FREE PALESTINE
14 septembre 2009

LA MORALE DE TSAHAL

LA MORALE DE TSAHAL - Rarement l’éthique de la société
israélienne n’aura été autant questionnée que ces derniers mois.

Par Maxime Perez à Tel-Aviv

http://www.israelvalley.com/news/2009/09/11/24268

Comme cela semble être devenu la norme depuis la première guerre du Liban en 1982, l’offensive militaire menée à Gaza en janvier dernier a un peu plus conforté la rupture de fond entre les impératifs stratégiques d’Israël et leur perception par l’opinion publique internationale.

Désormais, face aux Palestiniens, l’Etat hébreu est moins attendu sur ses performances militaires que sur sa capacité à gérer des situations humanitaires et morales complexes. Plus que tout autre pays engagé dans un conflit, sa légitimité à agir repose précisément sur le respect de cet équilibre.

Neuf mois après la fin des hostilités et alors qu’un calme relatif règne à sa frontière sud, Israël voit son image de nouveau mise à mal par l’organisation des Droits de l’Homme « B’tselem ». Dans un rapport qu’elle a publié ce mercredi, l’ONG israélienne affirme que sur les 1387 Palestiniens tués au cours de l’opération « Plomb durci » en janvier dernier, 773 étaient des civils, contredisant ainsi les allégations de Tsahal qui a toujours clamé que 60% des victimes étaient des combattants issus du Hamas et d’autres factions armées.

Quelle que soit leur fiabilité, ces statistiques viennent renforcer la litanie d’accusations portées contre l’armée israélienne. Entre blocus de la bande de Gaza et présence militaire en Cisjordanie, la sacro-sainte morale de Tsahal est régulièrement épinglée par la communauté internationale, de même que la conduite de ses soldats sur le champ de bataille.

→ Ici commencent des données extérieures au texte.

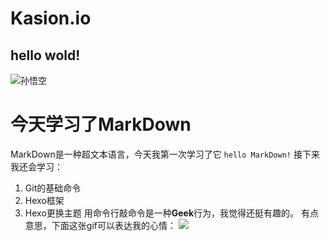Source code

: # Kasion.io
## hello wold!
![孙悟空](https://www.google.com/url?sa=i&url=https%3A%2F%2Fzhuanlan.zhihu.com%2Fp%2F30553056&psig=AOvVaw2XjG2Sp1Ybw-jn7blO_X9z&ust=1610864629536000&source=images&cd=vfe&ved=0CAIQjRxqFwoTCIiE4cTon-4CFQAAAAAdAAAAABAD)
# 今天学习了MarkDown
MarkDown是一种超文本语言，今天我第一次学习了它
`hello MarkDown!`
接下来我还会学习：
1. Git的基础命令
1. Hexo框架
1. Hexo更换主题
用命令行敲命令是一种**Geek**行为，我觉得还挺有趣的。
有点意思，下面这张gif可以表达我的心情：
![](https://qgt-style.oss-cn-hangzhou.aliyuncs.com/newcoursep4/g1/g1-2-2/tenor.gif)
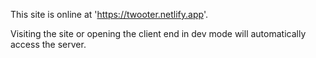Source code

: This site is online at 'https://twooter.netlify.app'. 

Visiting the site or opening the client end in dev mode will automatically access the server.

Sur ce plan, l’affaire la plus néfaste remonte au mois de mars lorsque des journalistes israéliens, sous-estimant l’impact désastreux d’une telle information, ont relayé les témoignages de militaires engagés dans les opérations à Gaza. Ces derniers évoquaient une agressivité inhabituelle dans les ordres qu’ils recevaient du haut commandement et un brusque changement des règles d’engagement au combat qui auraient occasionné de nombreuses bavures. Censés être confidentiels, ces récits ont alors largement alimenté les titres de la presse internationale.

Plus récemment, le tabloïd suédois « Aftonbladet » affirmait que des soldats israéliens se livraient à un trafic d’organes qu’ils prélevaient sur des Palestiniens tués au cours d’affrontements. Ces révélations avaient scandalisé Israël, déclenchant au passage une sérieuse crise diplomatique avec les autorités de Stockholm, accusées de garder le silence.

Cette prédisposition des médias à se faire l’écho des moindres agissements de l’Etat hébreu, même lorsqu’il s’agit de rumeurs fortement contestables et abjectes, a pour effet de réduire l’éthique de la société israélienne à la seule question palestinienne.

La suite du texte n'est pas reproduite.